Task description: Only the lines containing "Identify" belong in the answer; find them in the material below.

Data to use:

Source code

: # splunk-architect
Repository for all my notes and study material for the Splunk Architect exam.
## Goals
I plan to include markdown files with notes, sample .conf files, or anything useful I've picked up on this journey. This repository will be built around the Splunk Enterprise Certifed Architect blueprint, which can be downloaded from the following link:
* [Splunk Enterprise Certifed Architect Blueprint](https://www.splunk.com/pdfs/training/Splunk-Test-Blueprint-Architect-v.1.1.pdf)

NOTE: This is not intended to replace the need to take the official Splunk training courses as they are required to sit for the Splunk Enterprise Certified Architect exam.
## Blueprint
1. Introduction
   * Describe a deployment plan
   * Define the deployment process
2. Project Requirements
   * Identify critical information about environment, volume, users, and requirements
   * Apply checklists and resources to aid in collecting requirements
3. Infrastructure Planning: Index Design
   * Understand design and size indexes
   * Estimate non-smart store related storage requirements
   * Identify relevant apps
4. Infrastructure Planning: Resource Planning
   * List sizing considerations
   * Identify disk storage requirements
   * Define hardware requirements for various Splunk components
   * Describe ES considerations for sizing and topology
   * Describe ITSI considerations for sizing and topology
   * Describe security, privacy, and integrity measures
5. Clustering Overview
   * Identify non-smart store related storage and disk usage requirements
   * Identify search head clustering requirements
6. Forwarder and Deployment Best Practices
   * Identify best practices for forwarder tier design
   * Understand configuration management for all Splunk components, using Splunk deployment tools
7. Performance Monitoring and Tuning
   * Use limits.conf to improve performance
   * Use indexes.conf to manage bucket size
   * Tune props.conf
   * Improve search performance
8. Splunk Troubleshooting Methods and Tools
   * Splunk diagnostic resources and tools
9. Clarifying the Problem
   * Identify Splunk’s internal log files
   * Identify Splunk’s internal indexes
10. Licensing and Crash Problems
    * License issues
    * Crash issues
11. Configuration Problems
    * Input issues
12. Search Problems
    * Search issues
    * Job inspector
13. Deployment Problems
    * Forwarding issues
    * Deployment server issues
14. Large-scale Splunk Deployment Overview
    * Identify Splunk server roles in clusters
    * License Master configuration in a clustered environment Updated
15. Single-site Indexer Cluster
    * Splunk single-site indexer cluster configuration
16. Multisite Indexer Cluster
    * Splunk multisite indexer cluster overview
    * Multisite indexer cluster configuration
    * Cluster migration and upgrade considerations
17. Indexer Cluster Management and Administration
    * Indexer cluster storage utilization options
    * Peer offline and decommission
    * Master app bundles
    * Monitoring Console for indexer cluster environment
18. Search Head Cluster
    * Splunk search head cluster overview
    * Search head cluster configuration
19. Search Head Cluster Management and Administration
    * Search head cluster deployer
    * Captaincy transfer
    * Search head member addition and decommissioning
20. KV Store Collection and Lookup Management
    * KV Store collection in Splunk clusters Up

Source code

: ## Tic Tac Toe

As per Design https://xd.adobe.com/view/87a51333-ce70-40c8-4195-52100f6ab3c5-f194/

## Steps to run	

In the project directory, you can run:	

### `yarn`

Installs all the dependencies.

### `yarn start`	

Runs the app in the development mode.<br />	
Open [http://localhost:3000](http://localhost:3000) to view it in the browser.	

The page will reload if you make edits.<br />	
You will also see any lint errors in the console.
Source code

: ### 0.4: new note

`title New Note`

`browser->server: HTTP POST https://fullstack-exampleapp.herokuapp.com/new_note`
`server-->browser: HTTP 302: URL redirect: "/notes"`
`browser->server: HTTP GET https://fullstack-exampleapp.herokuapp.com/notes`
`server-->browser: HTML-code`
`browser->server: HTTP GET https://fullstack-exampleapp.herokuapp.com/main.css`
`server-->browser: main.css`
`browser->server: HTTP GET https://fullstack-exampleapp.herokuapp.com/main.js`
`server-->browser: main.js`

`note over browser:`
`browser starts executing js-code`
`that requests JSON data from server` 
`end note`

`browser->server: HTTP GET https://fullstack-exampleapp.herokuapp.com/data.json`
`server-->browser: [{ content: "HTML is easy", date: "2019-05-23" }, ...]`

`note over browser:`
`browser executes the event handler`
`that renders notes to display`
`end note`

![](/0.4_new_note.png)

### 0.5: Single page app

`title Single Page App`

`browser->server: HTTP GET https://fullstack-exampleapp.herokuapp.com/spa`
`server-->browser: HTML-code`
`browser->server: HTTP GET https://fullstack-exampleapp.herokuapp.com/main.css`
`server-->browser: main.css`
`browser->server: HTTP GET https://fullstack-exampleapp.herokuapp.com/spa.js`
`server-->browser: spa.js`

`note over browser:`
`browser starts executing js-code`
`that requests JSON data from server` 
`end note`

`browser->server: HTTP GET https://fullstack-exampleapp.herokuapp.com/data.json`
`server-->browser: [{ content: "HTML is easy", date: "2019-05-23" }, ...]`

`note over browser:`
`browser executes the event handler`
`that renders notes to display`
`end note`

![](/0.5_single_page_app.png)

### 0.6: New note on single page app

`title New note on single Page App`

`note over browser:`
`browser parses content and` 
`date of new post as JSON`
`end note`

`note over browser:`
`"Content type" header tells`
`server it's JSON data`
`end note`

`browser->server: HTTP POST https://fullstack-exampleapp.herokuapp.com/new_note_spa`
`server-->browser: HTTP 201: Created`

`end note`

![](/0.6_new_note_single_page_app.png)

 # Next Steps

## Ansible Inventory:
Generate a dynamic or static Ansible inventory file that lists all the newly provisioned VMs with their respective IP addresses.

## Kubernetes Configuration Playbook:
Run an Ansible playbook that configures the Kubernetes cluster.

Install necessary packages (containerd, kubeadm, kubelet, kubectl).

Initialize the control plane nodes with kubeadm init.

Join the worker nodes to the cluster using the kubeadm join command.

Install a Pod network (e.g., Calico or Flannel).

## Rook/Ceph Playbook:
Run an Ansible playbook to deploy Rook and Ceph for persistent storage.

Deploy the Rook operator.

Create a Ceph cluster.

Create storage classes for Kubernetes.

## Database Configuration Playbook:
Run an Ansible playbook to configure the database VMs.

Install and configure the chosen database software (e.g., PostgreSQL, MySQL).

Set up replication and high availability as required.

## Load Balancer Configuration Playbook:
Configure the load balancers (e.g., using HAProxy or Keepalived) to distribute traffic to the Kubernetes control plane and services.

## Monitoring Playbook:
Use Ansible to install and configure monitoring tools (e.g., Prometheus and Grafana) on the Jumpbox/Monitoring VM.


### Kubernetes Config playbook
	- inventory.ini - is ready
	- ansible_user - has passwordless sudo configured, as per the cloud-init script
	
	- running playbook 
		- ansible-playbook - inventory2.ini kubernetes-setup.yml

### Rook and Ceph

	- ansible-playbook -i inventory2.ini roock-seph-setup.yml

Result for this exercise:
   * Identify critical information about environment, volume, users, and requirements
   * Identify relevant apps
   * Identify disk storage requirements
   * Identify non-smart store related storage and disk usage requirements
   * Identify search head clustering requirements
   * Identify best practices for forwarder tier design
   * Identify Splunk’s internal log files
   * Identify Splunk’s internal indexes
    * Identify Splunk server roles in clusters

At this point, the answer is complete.